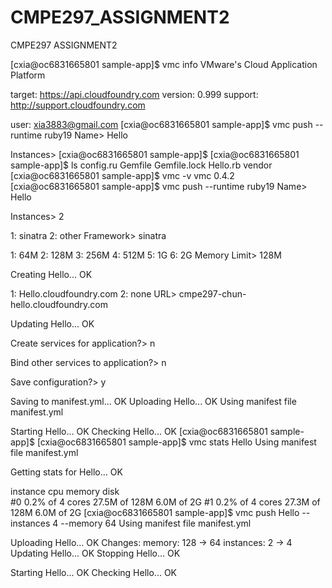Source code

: CMPE297_ASSIGNMENT2
===================

CMPE297 ASSIGNMENT2

[cxia@oc6831665801 sample-app]$ vmc info
VMware's Cloud Application Platform

target: https://api.cloudfoundry.com
  version: 0.999
  support: http://support.cloudfoundry.com

user: xia3883@gmail.com
[cxia@oc6831665801 sample-app]$ vmc push --runtime ruby19
Name> Hello

Instances> [cxia@oc6831665801 sample-app]$ 
[cxia@oc6831665801 sample-app]$ ls
config.ru  Gemfile  Gemfile.lock  Hello.rb  vendor
[cxia@oc6831665801 sample-app]$ vmc -v
vmc 0.4.2
[cxia@oc6831665801 sample-app]$ vmc push --runtime ruby19
Name> Hello

Instances> 2

1: sinatra
2: other
Framework> sinatra

1: 64M
2: 128M
3: 256M
4: 512M
5: 1G
6: 2G
Memory Limit> 128M

Creating Hello... OK

1: Hello.cloudfoundry.com
2: none
URL> cmpe297-chun-hello.cloudfoundry.com

Updating Hello... OK

Create services for application?> n

Bind other services to application?> n

Save configuration?> y

Saving to manifest.yml... OK
Uploading Hello... OK
Using manifest file manifest.yml

Starting Hello... OK
Checking Hello... OK
[cxia@oc6831665801 sample-app]$ 
[cxia@oc6831665801 sample-app]$ vmc stats Hello
Using manifest file manifest.yml

Getting stats for Hello... OK

instance   cpu               memory          disk      
#0         0.2% of 4 cores   27.5M of 128M   6.0M of 2G
#1         0.2% of 4 cores   27.3M of 128M   6.0M of 2G
[cxia@oc6831665801 sample-app]$ vmc push Hello --instances 4 --memory 64
Using manifest file manifest.yml

Uploading Hello... OK
Changes:
  memory: 128 -> 64
  instances: 2 -> 4
Updating Hello... OK
Stopping Hello... OK

Starting Hello... OK
Checking Hello... OK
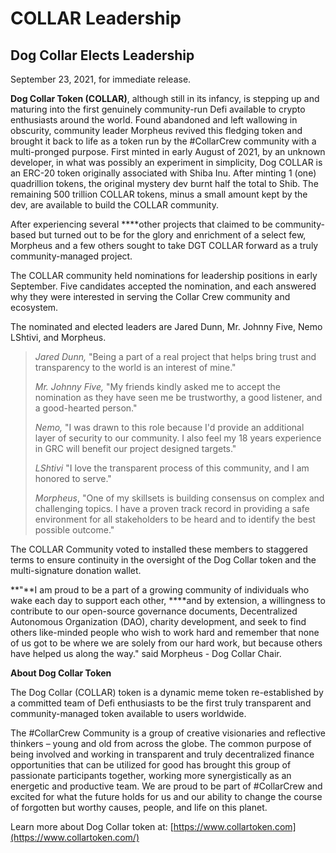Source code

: # COLLAR Leadership

## Dog Collar Elects Leadership

September 23, 2021, for immediate release.

**Dog Collar Token \(COLLAR\)**, although still in its infancy, is stepping up and maturing into the first genuinely community-run Defi available to crypto enthusiasts around the world. Found abandoned and left wallowing in obscurity, community leader Morpheus revived this fledging token and brought it back to life as a token run by the \#CollarCrew community with a multi-pronged purpose. First minted in early August of 2021, by an unknown developer, in what was possibly an experiment in simplicity, Dog COLLAR is an ERC-20 token originally associated with Shiba Inu. After minting 1 \(one\) quadrillion tokens, the original mystery dev burnt half the total to Shib. The remaining 500 trillion COLLAR tokens, minus a small amount kept by the dev, are available to build the COLLAR community. 

After experiencing several ****other projects that claimed to be community-based but turned out to be for the glory and enrichment of a select few, Morpheus and a few others sought to take DGT COLLAR forward as a truly community-managed project.

The COLLAR community held nominations for leadership positions in early September. Five candidates accepted the nomination, and each answered why they were interested in serving the Collar Crew community and ecosystem.

The nominated and elected leaders are Jared Dunn, Mr. Johnny Five, Nemo LShtivi, and Morpheus.

> _Jared Dunn,_ "Being a part of a real project that helps bring trust and transparency to the world is an interest of mine."
>
> _Mr. Johnny Five,_ "My friends kindly asked me to accept the nomination as they have seen me be trustworthy, a good listener, and a good-hearted person."
>
> _Nemo,_ "I was drawn to this role because I'd provide an additional layer of security to our community. I also feel my 18 years experience in GRC will benefit our project designed targets."
>
> _LShtivi_ "I love the transparent process of this community, and I am honored to serve."
>
> _Morpheus_, "One of my skillsets is building consensus on complex and challenging topics. I have a proven track record in providing a safe environment for all stakeholders to be heard and to identify the best possible outcome."

The COLLAR Community voted to installed these members to staggered terms to ensure continuity in the oversight of the Dog Collar token and the multi-signature donation wallet.

**"**I am proud to be a part of a growing community of individuals who wake each day to support each other, ****and by extension, a willingness to contribute to our open-source governance documents, Decentralized Autonomous Organization \(DAO\), charity development, and seek to find others like-minded people who wish to work hard and remember that none of us got to be where we are solely from our hard work, but because others have helped us along the way." said Morpheus - Dog Collar Chair.

**About Dog Collar Token**

The Dog Collar \(COLLAR\) token is a dynamic meme token re-established by a committed team of Defi enthusiasts to be the first truly transparent and community-managed token available to users worldwide.

The \#CollarCrew Community is a group of creative visionaries and reflective thinkers – young and old from across the globe. The common purpose of being involved and working in transparent and truly decentralized finance opportunities that can be utilized for good has brought this group of passionate participants together, working more synergistically as an energetic and productive team. We are proud to be part of \#CollarCrew and excited for what the future holds for us and our ability to change the course of forgotten but worthy causes, people, and life on this planet.

Learn more about Dog Collar token at: [https://www.collartoken.com](https://www.collartoken.com/)

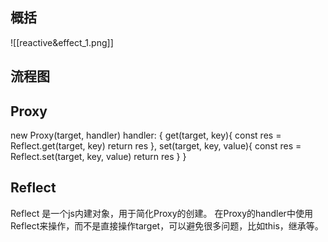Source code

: ## 概括
![[reactive&effect_1.png]]
## 流程图
## Proxy
new Proxy(target, handler)
handler: {
	get(target, key){
		const res = Reflect.get(target, key)
		return res
	},
	set(target, key, value){
		const res = Reflect.set(target, key, value)
		return res
	}
}
## Reflect
Reflect 是一个js内建对象，用于简化Proxy的创建。
在Proxy的handler中使用Reflect来操作，而不是直接操作target，可以避免很多问题，比如this，继承等。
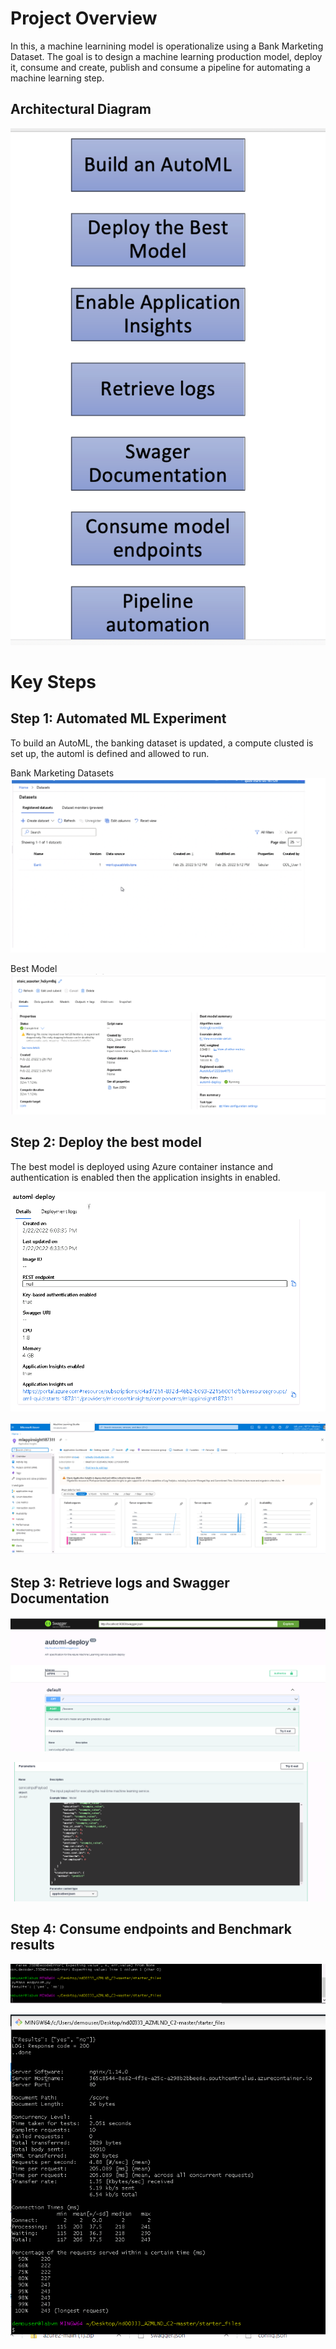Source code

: # Project Overview

In this, a machine learnining model is operationalize using a Bank Marketing Dataset. The goal is to design a machine learning production model, deploy it, consume and create, publish and consume a pipeline for automating a machine learning step.

## Architectural Diagram
![](pics/1.png)

# Key Steps
## Step 1: Automated ML Experiment

To build an AutoML,  the banking dataset is updated, a compute clusted is set up, the automl is defined and allowed to run.

Bank Marketing Datasets
![](pics/2.png)

Best Model
![](pics/3.PNG)

## Step 2: Deploy the best model
The best model is deployed using Azure container instance and authentication is enabled then the application insights in enabled. 

![](pics/4.PNG)

![](pics/5.PNG)

## Step 3: Retrieve logs and Swagger Documentation

![](pics/6.PNG)

![](pics/7.PNG)

## Step 4: Consume endpoints and Benchmark results

![](pics/8.PNG)

![](pics/9.PNG)



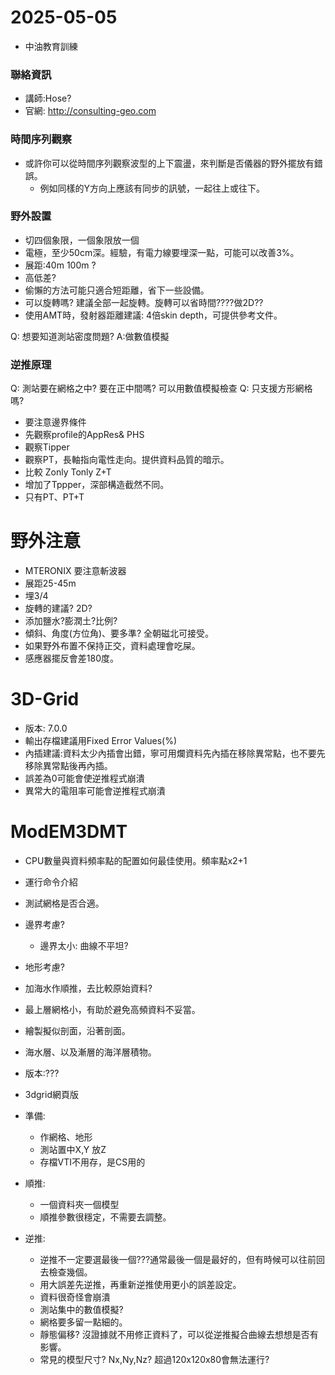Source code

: # 2025-05-05
+ 中油教育訓練

### 聯絡資訊
+ 講師:Hose?
+ 官網: http://consulting-geo.com


### 時間序列觀察
+ 或許你可以從時間序列觀察波型的上下震盪，來判斷是否儀器的野外擺放有錯誤。
  + 例如同樣的Y方向上應該有同步的訊號，一起往上或往下。


### 野外設置
+ 切四個象限，一個象限放一個
+ 電極，至少50cm深。經驗，有電力線要埋深一點，可能可以改善3%。
+ 展距:40m 100m ?
+ 高低差?
+ 偷懶的方法可能只適合短距離，省下一些設備。
+ 可以旋轉嗎? 建議全部一起旋轉。旋轉可以省時間????做2D??
+ 使用AMT時，發射器距離建議: 4倍skin depth，可提供參考文件。

Q: 想要知道測站密度問題? A:做數值模擬

### 逆推原理
Q: 測站要在網格之中? 要在正中間嗎? 可以用數值模擬檢查
Q: 只支援方形網格嗎?
+ 要注意邊界條件
+ 先觀察profile的AppRes& PHS
+ 觀察Tipper
+ 觀察PT，長軸指向電性走向。提供資料品質的暗示。
+ 比較 Zonly Tonly Z+T
+ 增加了Tppper，深部構造截然不同。
+ 只有PT、PT+T


# 野外注意
+ MTERONIX 要注意斬波器
+ 展距25-45m
+ 埋3/4
+ 旋轉的建議? 2D?
+ 添加鹽水?膨潤土?比例?
+ 傾斜、角度(方位角)、要多準? 全朝磁北可接受。
+ 如果野外布置不保持正交，資料處理會吃屎。
+ 感應器擺反會差180度。

# 3D-Grid
+ 版本: 7.0.0
+ 輸出存檔建議用Fixed Error Values(%)
+ 內插建議:資料太少內插會出錯，寧可用爛資料先內插在移除異常點，也不要先移除異常點後再內插。
+ 誤差為0可能會使逆推程式崩潰
+ 異常大的電阻率可能會逆推程式崩潰

# ModEM3DMT
+ CPU數量與資料頻率點的配置如何最佳使用。頻率點x2+1
+ 運行命令介紹
+ 測試網格是否合適。
+ 邊界考慮?
  + 邊界太小: 曲線不平坦?
+ 地形考慮?
+ 加海水作順推，去比較原始資料?
+ 最上層網格小，有助於避免高頻資料不妥當。
+ 繪製擬似剖面，沿著剖面。
+ 海水層、以及漸層的海洋層積物。

+ 版本:???
+ 3dgrid網頁版
+ 準備:
  + 作網格、地形
  + 測站置中X,Y 放Z
  + 存檔VTI不用存，是CS用的
+ 順推:
  + 一個資料夾一個模型
  + 順推參數很穩定，不需要去調整。
+ 逆推:
  + 逆推不一定要選最後一個???通常最後一個是最好的，但有時候可以往前回去檢查幾個。
  + 用大誤差先逆推，再重新逆推使用更小的誤差設定。
  + 資料很奇怪會崩潰
  + 測站集中的數值模擬?
  + 網格要多留一點細的。
  + 靜態偏移? 沒證據就不用修正資料了，可以從逆推擬合曲線去想想是否有影響。
  + 常見的模型尺寸? Nx,Ny,Nz? 超過120x120x80會無法運行?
◇ ◇ ◇ ◇ ◇ ◇ ◇
The problem: Read the entries above, then pull out the lines that include "cores".

Answer for the task:
#0         0.2% of 4 cores   27.5M of 128M   6.0M of 2G
#1         0.2% of 4 cores   27.3M of 128M   6.0M of 2G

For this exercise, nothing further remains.